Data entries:
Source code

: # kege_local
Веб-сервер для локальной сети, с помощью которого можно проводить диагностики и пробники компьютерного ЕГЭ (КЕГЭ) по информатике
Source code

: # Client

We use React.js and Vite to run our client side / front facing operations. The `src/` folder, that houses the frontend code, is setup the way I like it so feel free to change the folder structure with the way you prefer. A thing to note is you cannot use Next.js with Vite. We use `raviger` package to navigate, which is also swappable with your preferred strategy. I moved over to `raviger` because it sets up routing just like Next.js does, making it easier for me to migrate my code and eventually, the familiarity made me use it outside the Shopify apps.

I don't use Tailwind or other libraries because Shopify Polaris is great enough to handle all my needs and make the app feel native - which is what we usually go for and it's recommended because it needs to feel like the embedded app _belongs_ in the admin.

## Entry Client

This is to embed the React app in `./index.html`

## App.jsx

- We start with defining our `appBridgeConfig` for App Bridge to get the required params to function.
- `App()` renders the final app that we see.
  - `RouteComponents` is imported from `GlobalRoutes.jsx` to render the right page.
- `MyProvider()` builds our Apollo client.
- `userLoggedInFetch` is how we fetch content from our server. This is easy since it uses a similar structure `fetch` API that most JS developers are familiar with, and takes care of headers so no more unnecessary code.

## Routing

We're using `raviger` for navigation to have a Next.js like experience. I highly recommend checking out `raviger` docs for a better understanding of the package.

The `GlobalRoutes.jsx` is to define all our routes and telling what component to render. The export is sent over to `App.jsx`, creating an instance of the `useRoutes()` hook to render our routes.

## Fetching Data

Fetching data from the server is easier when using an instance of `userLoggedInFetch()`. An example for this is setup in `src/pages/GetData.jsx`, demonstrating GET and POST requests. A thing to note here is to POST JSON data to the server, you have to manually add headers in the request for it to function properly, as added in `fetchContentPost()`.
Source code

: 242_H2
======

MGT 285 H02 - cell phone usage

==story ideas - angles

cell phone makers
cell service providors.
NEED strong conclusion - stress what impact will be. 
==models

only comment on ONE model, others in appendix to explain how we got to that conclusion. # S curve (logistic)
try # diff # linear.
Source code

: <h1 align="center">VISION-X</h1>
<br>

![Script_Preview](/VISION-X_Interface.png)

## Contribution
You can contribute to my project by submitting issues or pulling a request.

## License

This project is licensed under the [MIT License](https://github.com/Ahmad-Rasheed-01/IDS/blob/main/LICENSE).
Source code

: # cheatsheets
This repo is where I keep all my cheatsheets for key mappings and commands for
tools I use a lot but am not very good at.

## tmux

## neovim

▶ [About this exercise]
Return every record above. Copy each one exactly.

▶ [Response to this task]
Source code

: # kege_local
Веб-сервер для локальной сети, с помощью которого можно проводить диагностики и пробники компьютерного ЕГЭ (КЕГЭ) по информатике
Source code

: # Client

We use React.js and Vite to run our client side / front facing operations. The `src/` folder, that houses the frontend code, is setup the way I like it so feel free to change the folder structure with the way you prefer. A thing to note is you cannot use Next.js with Vite. We use `raviger` package to navigate, which is also swappable with your preferred strategy. I moved over to `raviger` because it sets up routing just like Next.js does, making it easier for me to migrate my code and eventually, the familiarity made me use it outside the Shopify apps.

I don't use Tailwind or other libraries because Shopify Polaris is great enough to handle all my needs and make the app feel native - which is what we usually go for and it's recommended because it needs to feel like the embedded app _belongs_ in the admin.

## Entry Client

This is to embed the React app in `./index.html`

## App.jsx

- We start with defining our `appBridgeConfig` for App Bridge to get the required params to function.
- `App()` renders the final app that we see.
  - `RouteComponents` is imported from `GlobalRoutes.jsx` to render the right page.
- `MyProvider()` builds our Apollo client.
- `userLoggedInFetch` is how we fetch content from our server. This is easy since it uses a similar structure `fetch` API that most JS developers are familiar with, and takes care of headers so no more unnecessary code.

## Routing

We're using `raviger` for navigation to have a Next.js like experience. I highly recommend checking out `raviger` docs for a better understanding of the package.

The `GlobalRoutes.jsx` is to define all our routes and telling what component to render. The export is sent over to `App.jsx`, creating an instance of the `useRoutes()` hook to render our routes.

## Fetching Data

Fetching data from the server is easier when using an instance of `userLoggedInFetch()`. An example for this is setup in `src/pages/GetData.jsx`, demonstrating GET and POST requests. A thing to note here is to POST JSON data to the server, you have to manually add headers in the request for it to function properly, as added in `fetchContentPost()`.
Source code

: 242_H2
======

MGT 285 H02 - cell phone usage

==story ideas - angles

cell phone makers
cell service providors.
NEED strong conclusion - stress what impact will be. 
==models

only comment on ONE model, others in appendix to explain how we got to that conclusion. # S curve (logistic)
try # diff # linear.
Source code

: <h1 align="center">VISION-X</h1>
<br>

![Script_Preview](/VISION-X_Interface.png)

## Contribution
You can contribute to my project by submitting issues or pulling a request.

## License

This project is licensed under the [MIT License](https://github.com/Ahmad-Rasheed-01/IDS/blob/main/LICENSE).
Source code

: # cheatsheets
This repo is where I keep all my cheatsheets for key mappings and commands for
tools I use a lot but am not very good at.

## tmux

## neovim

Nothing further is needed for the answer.